Please return every line of the records that contains the word "time".

===== DATA FOR REVIEW

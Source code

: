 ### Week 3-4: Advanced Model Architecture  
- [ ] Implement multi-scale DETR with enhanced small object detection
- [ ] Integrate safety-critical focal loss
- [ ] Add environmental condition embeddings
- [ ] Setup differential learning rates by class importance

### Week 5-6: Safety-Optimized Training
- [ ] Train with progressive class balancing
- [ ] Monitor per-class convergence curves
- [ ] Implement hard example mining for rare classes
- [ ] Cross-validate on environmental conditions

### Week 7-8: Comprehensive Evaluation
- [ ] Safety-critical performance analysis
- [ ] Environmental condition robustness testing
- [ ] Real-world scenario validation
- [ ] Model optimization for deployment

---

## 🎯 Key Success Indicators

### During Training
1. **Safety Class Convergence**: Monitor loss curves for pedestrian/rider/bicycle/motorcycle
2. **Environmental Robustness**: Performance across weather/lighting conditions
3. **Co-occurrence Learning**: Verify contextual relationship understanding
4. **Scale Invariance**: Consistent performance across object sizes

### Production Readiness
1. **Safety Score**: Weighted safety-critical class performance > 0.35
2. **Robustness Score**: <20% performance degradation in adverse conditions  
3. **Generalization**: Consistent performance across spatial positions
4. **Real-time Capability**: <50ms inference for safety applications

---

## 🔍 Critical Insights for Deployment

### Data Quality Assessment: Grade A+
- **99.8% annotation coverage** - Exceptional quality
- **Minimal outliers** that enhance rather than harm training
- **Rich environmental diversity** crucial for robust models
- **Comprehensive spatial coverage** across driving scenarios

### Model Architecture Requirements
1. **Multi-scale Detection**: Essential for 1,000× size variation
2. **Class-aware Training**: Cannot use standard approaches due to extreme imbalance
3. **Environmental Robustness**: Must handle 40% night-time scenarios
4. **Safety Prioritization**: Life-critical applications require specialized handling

==========

RESPONSE BOX
4. **Real-time Capability**: <50ms inference for safety applications
3. **Environmental Robustness**: Must handle 40% night-time scenarios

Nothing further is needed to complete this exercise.